WHAT YOU HAVE TO DO
An exact copy of the entries is required, excluding any pictures.

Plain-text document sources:

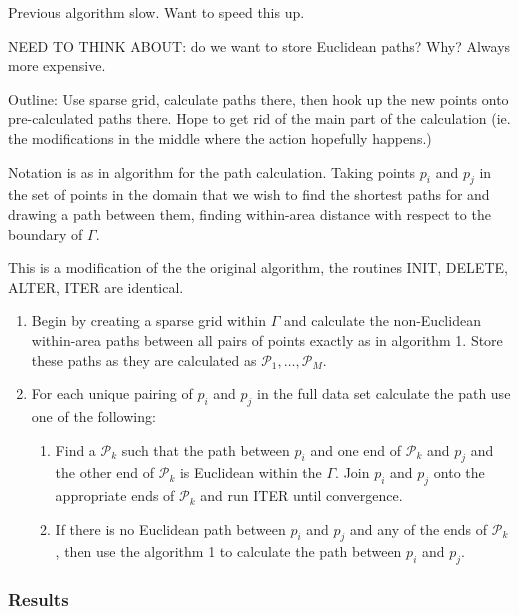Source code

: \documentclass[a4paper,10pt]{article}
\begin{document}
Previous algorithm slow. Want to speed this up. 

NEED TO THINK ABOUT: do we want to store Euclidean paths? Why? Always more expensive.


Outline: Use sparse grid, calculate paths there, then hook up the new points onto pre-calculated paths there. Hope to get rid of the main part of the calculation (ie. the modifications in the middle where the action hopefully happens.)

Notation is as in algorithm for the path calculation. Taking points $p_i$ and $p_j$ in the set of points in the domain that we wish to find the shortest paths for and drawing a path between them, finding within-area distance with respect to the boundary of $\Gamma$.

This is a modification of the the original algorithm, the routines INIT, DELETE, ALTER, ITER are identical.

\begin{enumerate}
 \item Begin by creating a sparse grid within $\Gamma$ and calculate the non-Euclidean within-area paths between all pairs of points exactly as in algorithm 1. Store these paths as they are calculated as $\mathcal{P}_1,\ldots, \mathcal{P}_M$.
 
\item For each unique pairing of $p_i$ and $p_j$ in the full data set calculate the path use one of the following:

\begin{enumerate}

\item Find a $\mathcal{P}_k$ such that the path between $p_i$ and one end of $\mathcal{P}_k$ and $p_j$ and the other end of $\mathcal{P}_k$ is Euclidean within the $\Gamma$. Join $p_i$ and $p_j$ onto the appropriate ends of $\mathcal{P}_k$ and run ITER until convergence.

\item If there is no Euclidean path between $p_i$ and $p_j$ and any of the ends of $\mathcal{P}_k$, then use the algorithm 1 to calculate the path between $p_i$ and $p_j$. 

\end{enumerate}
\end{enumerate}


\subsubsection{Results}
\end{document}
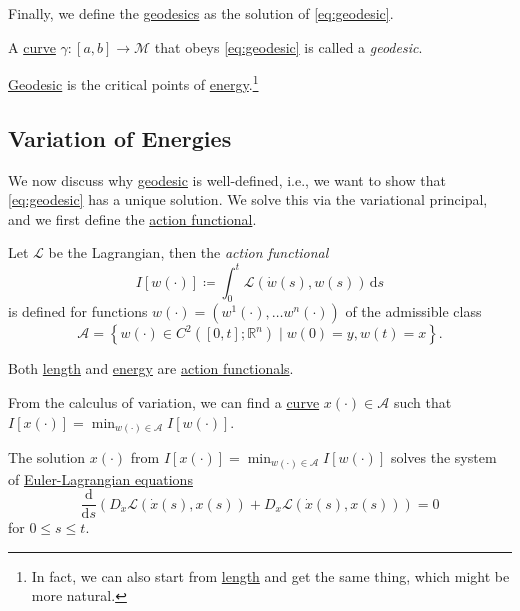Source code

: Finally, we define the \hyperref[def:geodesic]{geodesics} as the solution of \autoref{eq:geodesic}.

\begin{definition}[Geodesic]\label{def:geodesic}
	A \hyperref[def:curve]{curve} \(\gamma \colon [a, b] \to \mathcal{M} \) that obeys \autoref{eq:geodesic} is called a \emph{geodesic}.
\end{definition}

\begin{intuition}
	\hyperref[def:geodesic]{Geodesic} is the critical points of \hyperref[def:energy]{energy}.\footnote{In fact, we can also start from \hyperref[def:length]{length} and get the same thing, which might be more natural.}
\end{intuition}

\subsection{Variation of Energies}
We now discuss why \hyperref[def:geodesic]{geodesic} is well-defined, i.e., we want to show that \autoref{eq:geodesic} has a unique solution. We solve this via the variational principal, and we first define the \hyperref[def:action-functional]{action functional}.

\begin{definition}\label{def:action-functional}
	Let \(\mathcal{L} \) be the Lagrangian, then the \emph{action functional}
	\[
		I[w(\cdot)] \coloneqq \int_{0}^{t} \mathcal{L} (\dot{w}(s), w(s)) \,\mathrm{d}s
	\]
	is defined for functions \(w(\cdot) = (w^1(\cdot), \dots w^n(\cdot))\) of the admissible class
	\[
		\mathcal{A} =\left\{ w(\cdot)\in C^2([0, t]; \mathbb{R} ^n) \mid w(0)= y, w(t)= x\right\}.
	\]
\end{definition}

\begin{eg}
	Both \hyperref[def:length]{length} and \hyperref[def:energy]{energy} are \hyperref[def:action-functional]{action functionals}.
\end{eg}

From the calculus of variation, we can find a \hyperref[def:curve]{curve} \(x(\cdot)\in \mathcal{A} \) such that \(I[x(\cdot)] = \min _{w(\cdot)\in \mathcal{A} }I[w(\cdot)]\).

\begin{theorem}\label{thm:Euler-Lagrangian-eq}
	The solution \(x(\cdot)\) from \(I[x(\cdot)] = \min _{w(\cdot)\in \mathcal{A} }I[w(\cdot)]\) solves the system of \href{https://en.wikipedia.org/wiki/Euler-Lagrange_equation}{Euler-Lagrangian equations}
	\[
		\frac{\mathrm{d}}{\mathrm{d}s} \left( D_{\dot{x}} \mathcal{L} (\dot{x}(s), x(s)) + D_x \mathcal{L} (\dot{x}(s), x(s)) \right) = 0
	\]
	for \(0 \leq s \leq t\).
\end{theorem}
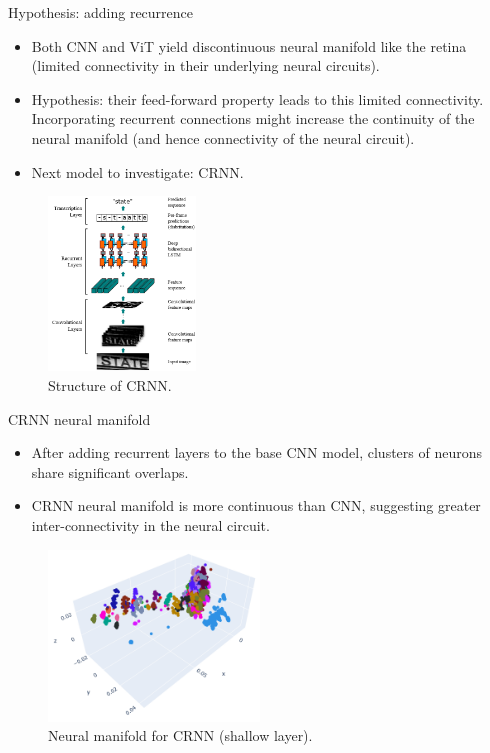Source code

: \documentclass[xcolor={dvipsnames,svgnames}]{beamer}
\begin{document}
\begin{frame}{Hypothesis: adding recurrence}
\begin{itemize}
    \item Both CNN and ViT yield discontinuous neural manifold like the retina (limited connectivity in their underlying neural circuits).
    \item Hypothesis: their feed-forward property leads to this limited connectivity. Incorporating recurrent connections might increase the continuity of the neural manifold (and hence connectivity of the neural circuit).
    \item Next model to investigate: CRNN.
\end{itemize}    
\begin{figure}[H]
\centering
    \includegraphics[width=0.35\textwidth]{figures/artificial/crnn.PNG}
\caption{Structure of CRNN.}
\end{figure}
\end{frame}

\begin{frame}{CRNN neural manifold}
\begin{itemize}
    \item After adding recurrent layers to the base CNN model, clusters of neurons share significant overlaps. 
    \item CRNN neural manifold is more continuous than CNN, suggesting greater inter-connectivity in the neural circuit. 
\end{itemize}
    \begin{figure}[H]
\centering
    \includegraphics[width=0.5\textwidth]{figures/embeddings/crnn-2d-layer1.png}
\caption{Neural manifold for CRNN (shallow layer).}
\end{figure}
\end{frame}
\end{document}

SOLVED PROBLEM
Source code

: \documentclass[a4paper,10pt]{article}
\begin{document}
Previous algorithm slow. Want to speed this up. 

NEED TO THINK ABOUT: do we want to store Euclidean paths? Why? Always more expensive.


Outline: Use sparse grid, calculate paths there, then hook up the new points onto pre-calculated paths there. Hope to get rid of the main part of the calculation (ie. the modifications in the middle where the action hopefully happens.)

Notation is as in algorithm for the path calculation. Taking points $p_i$ and $p_j$ in the set of points in the domain that we wish to find the shortest paths for and drawing a path between them, finding within-area distance with respect to the boundary of $\Gamma$.

This is a modification of the the original algorithm, the routines INIT, DELETE, ALTER, ITER are identical.

\begin{enumerate}
 \item Begin by creating a sparse grid within $\Gamma$ and calculate the non-Euclidean within-area paths between all pairs of points exactly as in algorithm 1. Store these paths as they are calculated as $\mathcal{P}_1,\ldots, \mathcal{P}_M$.
 
\item For each unique pairing of $p_i$ and $p_j$ in the full data set calculate the path use one of the following:

\begin{enumerate}

\item Find a $\mathcal{P}_k$ such that the path between $p_i$ and one end of $\mathcal{P}_k$ and $p_j$ and the other end of $\mathcal{P}_k$ is Euclidean within the $\Gamma$. Join $p_i$ and $p_j$ onto the appropriate ends of $\mathcal{P}_k$ and run ITER until convergence.

\item If there is no Euclidean path between $p_i$ and $p_j$ and any of the ends of $\mathcal{P}_k$, then use the algorithm 1 to calculate the path between $p_i$ and $p_j$. 

\end{enumerate}
\end{enumerate}


\subsubsection{Results}
\end{document}
Source code

: Finally, we define the \hyperref[def:geodesic]{geodesics} as the solution of \autoref{eq:geodesic}.

\begin{definition}[Geodesic]\label{def:geodesic}
	A \hyperref[def:curve]{curve} \(\gamma \colon [a, b] \to \mathcal{M} \) that obeys \autoref{eq:geodesic} is called a \emph{geodesic}.
\end{definition}

\begin{intuition}
	\hyperref[def:geodesic]{Geodesic} is the critical points of \hyperref[def:energy]{energy}.\footnote{In fact, we can also start from \hyperref[def:length]{length} and get the same thing, which might be more natural.}
\end{intuition}

\subsection{Variation of Energies}
We now discuss why \hyperref[def:geodesic]{geodesic} is well-defined, i.e., we want to show that \autoref{eq:geodesic} has a unique solution. We solve this via the variational principal, and we first define the \hyperref[def:action-functional]{action functional}.

\begin{definition}\label{def:action-functional}
	Let \(\mathcal{L} \) be the Lagrangian, then the \emph{action functional}
	\[
		I[w(\cdot)] \coloneqq \int_{0}^{t} \mathcal{L} (\dot{w}(s), w(s)) \,\mathrm{d}s
	\]
	is defined for functions \(w(\cdot) = (w^1(\cdot), \dots w^n(\cdot))\) of the admissible class
	\[
		\mathcal{A} =\left\{ w(\cdot)\in C^2([0, t]; \mathbb{R} ^n) \mid w(0)= y, w(t)= x\right\}.
	\]
\end{definition}

\begin{eg}
	Both \hyperref[def:length]{length} and \hyperref[def:energy]{energy} are \hyperref[def:action-functional]{action functionals}.
\end{eg}

From the calculus of variation, we can find a \hyperref[def:curve]{curve} \(x(\cdot)\in \mathcal{A} \) such that \(I[x(\cdot)] = \min _{w(\cdot)\in \mathcal{A} }I[w(\cdot)]\).

\begin{theorem}\label{thm:Euler-Lagrangian-eq}
	The solution \(x(\cdot)\) from \(I[x(\cdot)] = \min _{w(\cdot)\in \mathcal{A} }I[w(\cdot)]\) solves the system of \href{https://en.wikipedia.org/wiki/Euler-Lagrange_equation}{Euler-Lagrangian equations}
	\[
		\frac{\mathrm{d}}{\mathrm{d}s} \left( D_{\dot{x}} \mathcal{L} (\dot{x}(s), x(s)) + D_x \mathcal{L} (\dot{x}(s), x(s)) \right) = 0
	\]
	for \(0 \leq s \leq t\).
\end{theorem}
Source code

: \documentclass[xcolor={dvipsnames,svgnames}]{beamer}
\begin{document}
\begin{frame}{Hypothesis: adding recurrence}
\begin{itemize}
    \item Both CNN and ViT yield discontinuous neural manifold like the retina (limited connectivity in their underlying neural circuits).
    \item Hypothesis: their feed-forward property leads to this limited connectivity. Incorporating recurrent connections might increase the continuity of the neural manifold (and hence connectivity of the neural circuit).
    \item Next model to investigate: CRNN.
\end{itemize}    
\begin{figure}[H]
\centering
    \includegraphics[width=0.35\textwidth]{figures/artificial/crnn.PNG}
\caption{Structure of CRNN.}
\end{figure}
\end{frame}

\begin{frame}{CRNN neural manifold}
\begin{itemize}
    \item After adding recurrent layers to the base CNN model, clusters of neurons share significant overlaps. 
    \item CRNN neural manifold is more continuous than CNN, suggesting greater inter-connectivity in the neural circuit. 
\end{itemize}
    \begin{figure}[H]
\centering
    \includegraphics[width=0.5\textwidth]{figures/embeddings/crnn-2d-layer1.png}
\caption{Neural manifold for CRNN (shallow layer).}
\end{figure}
\end{frame}
\end{document}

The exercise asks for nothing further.